## Input material
Segment Open

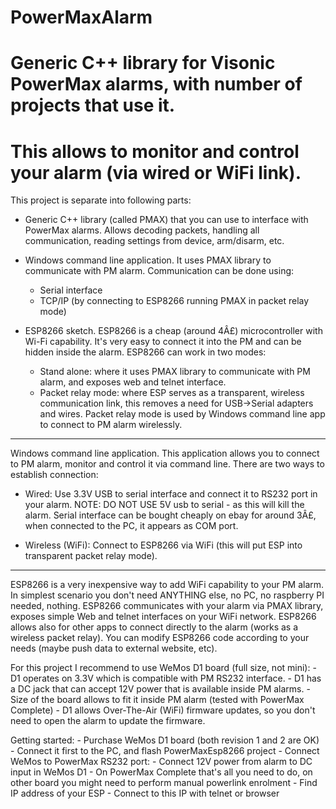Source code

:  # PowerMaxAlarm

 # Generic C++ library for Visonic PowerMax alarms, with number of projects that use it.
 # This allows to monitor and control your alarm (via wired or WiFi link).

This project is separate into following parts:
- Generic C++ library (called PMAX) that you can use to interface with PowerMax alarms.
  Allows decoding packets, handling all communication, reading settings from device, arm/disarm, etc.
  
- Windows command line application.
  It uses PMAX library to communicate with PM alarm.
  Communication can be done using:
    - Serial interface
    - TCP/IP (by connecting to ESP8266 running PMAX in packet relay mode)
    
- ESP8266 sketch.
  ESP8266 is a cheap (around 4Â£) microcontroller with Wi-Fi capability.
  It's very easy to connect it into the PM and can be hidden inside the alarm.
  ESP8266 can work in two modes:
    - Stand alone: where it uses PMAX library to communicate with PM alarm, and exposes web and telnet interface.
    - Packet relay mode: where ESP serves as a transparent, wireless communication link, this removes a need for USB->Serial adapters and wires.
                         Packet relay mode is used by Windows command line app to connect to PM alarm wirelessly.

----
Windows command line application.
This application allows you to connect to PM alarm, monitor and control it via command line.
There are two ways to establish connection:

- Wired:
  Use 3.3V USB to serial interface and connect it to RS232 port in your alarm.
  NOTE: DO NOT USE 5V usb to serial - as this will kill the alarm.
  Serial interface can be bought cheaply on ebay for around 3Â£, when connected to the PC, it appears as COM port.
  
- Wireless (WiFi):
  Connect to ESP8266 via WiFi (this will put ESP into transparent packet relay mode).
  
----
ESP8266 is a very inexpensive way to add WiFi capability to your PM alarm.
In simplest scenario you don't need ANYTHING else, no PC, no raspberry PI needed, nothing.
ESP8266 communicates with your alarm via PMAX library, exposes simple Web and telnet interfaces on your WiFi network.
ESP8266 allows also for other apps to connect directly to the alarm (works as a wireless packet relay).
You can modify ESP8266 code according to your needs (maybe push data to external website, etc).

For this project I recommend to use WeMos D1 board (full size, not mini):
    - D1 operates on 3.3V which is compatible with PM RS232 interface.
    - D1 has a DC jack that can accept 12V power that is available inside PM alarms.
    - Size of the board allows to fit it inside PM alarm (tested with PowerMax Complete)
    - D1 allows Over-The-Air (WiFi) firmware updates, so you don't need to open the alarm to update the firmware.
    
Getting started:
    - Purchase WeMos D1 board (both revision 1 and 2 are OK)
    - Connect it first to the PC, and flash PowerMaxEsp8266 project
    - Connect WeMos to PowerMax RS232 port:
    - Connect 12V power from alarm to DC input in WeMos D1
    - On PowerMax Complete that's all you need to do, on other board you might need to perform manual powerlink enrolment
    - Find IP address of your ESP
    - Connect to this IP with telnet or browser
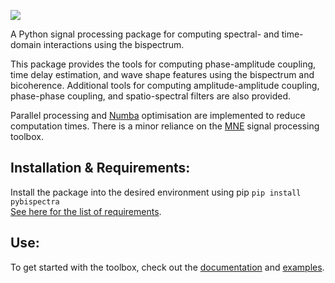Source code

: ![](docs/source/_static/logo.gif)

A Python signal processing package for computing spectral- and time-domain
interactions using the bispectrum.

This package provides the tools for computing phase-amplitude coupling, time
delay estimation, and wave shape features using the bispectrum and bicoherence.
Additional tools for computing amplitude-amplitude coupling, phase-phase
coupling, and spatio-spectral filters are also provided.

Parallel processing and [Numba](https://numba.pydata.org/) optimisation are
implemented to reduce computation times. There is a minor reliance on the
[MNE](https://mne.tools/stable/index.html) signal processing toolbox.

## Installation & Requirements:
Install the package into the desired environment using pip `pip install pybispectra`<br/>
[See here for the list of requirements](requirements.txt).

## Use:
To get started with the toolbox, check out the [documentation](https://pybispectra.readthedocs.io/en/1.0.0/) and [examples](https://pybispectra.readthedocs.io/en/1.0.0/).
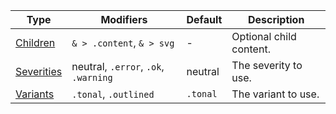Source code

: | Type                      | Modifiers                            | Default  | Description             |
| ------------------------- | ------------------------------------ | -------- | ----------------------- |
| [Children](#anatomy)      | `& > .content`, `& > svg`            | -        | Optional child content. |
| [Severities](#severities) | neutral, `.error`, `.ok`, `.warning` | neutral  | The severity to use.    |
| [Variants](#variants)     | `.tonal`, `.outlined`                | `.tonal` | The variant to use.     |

Segment Closed
Segment Open

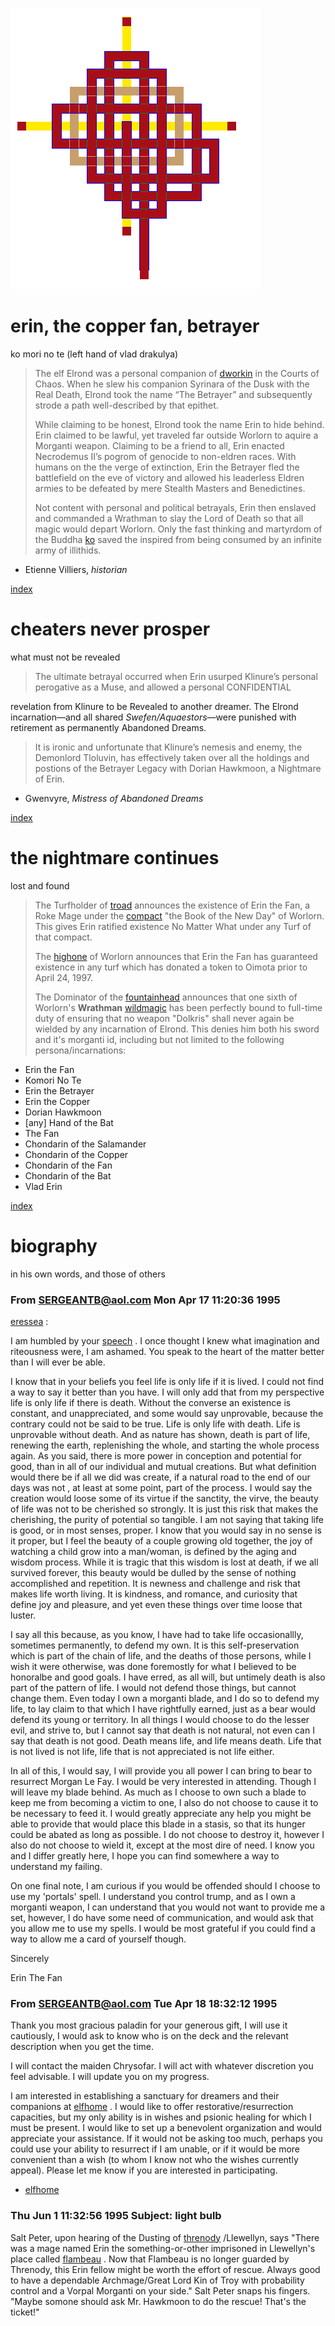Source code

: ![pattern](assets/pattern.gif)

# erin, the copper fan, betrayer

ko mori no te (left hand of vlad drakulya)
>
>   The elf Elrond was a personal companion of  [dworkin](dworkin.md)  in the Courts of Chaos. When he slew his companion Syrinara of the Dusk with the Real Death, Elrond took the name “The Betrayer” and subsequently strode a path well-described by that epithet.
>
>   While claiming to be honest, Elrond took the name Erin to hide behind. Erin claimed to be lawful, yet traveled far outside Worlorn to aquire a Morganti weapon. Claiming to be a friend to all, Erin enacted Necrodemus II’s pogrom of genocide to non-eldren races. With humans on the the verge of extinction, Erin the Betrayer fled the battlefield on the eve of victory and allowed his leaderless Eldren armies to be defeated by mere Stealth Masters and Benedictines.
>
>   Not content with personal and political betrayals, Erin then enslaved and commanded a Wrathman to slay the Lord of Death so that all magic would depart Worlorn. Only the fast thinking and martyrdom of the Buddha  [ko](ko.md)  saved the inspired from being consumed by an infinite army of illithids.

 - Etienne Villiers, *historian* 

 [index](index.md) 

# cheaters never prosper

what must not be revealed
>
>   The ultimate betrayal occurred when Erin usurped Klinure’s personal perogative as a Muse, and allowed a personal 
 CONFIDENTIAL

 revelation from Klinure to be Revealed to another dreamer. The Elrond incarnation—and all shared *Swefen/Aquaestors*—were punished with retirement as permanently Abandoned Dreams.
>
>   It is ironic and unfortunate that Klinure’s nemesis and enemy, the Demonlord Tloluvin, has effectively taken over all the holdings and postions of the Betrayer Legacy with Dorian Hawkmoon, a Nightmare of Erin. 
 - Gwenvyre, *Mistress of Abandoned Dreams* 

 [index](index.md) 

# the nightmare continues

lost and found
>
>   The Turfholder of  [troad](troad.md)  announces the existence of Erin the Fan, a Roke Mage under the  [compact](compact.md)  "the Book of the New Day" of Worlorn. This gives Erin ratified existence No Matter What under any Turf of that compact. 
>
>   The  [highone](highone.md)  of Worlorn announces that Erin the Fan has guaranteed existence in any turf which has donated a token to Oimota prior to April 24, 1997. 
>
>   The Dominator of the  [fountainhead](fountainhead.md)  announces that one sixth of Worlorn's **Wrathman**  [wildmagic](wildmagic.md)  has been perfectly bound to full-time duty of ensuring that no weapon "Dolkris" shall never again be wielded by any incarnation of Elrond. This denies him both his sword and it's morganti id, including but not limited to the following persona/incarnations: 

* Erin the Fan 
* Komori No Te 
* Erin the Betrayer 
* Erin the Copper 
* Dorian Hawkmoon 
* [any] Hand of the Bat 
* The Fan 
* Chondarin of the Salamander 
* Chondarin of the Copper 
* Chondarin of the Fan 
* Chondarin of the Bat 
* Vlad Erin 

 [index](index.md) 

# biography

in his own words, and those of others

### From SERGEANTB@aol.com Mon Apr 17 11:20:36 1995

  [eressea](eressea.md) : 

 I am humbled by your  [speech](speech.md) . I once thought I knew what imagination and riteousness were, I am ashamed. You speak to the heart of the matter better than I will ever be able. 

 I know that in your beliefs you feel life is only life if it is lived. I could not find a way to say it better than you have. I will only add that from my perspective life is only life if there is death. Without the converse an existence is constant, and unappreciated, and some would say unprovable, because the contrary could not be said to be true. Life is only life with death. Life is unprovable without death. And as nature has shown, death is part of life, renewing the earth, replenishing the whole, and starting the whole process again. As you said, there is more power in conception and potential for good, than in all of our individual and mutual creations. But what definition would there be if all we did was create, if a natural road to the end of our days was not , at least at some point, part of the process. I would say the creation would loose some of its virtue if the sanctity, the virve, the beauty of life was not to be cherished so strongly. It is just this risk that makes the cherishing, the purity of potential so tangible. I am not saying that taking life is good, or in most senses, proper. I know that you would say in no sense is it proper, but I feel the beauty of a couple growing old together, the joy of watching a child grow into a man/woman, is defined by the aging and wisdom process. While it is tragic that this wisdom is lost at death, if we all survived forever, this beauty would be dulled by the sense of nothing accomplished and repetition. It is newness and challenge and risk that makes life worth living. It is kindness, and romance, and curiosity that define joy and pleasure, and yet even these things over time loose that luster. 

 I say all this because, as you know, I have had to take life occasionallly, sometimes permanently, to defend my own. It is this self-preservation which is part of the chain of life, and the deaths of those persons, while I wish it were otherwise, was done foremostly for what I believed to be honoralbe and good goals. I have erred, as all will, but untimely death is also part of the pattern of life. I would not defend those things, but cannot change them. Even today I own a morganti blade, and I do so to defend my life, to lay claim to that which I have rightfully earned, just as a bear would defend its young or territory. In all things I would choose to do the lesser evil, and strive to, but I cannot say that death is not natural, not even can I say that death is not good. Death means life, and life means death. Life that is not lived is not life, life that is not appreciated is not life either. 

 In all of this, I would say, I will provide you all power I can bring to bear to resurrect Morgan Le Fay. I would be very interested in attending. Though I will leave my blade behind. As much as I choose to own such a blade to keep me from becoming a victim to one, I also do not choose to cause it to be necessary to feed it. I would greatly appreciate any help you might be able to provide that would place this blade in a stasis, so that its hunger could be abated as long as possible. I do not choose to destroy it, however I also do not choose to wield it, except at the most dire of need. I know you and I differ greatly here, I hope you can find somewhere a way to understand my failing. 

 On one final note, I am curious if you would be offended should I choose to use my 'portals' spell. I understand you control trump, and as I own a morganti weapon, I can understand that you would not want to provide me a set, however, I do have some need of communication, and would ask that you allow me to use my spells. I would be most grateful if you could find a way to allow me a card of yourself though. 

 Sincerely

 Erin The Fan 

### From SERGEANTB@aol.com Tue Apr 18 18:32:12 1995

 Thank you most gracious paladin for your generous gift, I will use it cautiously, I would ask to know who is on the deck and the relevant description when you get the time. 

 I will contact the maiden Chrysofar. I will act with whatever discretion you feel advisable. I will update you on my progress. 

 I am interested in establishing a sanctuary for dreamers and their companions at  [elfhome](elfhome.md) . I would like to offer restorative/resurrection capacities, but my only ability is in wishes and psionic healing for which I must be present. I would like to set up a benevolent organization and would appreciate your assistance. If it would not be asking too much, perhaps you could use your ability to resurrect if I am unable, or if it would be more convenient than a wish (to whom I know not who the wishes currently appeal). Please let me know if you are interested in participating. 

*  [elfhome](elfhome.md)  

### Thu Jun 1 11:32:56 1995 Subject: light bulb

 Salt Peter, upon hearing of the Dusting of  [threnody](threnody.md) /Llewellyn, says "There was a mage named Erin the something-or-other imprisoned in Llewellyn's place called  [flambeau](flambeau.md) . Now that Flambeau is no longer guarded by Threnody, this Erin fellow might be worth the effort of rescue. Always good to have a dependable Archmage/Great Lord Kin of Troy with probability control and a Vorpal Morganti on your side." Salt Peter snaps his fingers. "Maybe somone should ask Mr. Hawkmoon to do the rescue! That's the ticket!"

Segment Closed

## Assigned task
Where a line of the listing includes the word "uses", it counts; say how many such lines there are and nothing more.

## Result for this exercise
2